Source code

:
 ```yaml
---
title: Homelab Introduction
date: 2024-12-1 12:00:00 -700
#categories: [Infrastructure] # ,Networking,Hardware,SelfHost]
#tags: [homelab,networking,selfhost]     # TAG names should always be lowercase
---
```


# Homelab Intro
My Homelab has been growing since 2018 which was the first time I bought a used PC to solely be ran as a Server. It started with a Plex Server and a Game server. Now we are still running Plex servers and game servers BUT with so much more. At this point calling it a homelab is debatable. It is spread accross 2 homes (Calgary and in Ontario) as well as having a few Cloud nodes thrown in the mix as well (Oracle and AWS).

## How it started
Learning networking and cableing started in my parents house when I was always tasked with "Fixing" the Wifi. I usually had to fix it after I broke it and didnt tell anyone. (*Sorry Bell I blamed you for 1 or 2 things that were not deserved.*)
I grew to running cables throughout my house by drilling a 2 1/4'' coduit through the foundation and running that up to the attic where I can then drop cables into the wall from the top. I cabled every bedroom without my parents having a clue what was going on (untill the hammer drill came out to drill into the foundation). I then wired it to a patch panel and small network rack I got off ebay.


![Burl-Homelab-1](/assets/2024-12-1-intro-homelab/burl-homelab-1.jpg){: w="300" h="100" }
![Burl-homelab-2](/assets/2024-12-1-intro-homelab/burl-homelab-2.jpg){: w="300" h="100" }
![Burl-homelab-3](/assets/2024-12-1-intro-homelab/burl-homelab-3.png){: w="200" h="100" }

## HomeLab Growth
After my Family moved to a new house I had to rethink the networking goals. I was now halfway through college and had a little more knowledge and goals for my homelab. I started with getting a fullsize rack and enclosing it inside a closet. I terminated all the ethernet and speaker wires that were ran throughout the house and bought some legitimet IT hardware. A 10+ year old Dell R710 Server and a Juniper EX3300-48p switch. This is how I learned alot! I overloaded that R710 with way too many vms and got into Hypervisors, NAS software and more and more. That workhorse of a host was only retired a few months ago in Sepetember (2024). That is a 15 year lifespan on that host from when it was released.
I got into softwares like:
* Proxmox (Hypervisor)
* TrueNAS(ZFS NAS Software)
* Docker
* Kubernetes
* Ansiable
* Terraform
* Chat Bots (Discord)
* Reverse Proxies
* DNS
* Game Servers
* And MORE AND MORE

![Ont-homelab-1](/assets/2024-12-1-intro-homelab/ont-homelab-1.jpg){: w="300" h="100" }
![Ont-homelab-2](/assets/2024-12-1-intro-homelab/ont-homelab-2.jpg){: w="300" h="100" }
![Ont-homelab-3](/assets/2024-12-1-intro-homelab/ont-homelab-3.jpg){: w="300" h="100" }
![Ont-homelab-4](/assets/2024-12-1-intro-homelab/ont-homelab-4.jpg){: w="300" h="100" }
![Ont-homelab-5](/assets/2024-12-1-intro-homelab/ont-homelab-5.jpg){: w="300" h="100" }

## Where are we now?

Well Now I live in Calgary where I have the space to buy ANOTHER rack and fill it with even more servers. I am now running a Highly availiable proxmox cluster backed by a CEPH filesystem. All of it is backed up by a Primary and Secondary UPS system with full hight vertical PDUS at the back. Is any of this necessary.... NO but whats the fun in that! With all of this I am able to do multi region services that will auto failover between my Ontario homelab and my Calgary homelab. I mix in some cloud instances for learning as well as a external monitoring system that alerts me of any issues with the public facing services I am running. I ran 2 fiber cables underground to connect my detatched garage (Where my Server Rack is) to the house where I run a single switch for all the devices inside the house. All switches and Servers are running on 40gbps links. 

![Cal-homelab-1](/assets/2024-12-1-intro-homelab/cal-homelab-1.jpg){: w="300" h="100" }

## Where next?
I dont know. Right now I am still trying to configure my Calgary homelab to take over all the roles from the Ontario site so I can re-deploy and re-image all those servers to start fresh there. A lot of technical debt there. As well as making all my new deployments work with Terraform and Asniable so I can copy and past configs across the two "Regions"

- _EXERCISE_:
Every line with the string "burl" in the material should be returned.

- _EXERCISE ANSWER_:
![Burl-Homelab-1](/assets/2024-12-1-intro-homelab/burl-homelab-1.jpg){: w="300" h="100" }
![Burl-homelab-2](/assets/2024-12-1-intro-homelab/burl-homelab-2.jpg){: w="300" h="100" }
![Burl-homelab-3](/assets/2024-12-1-intro-homelab/burl-homelab-3.png){: w="200" h="100" }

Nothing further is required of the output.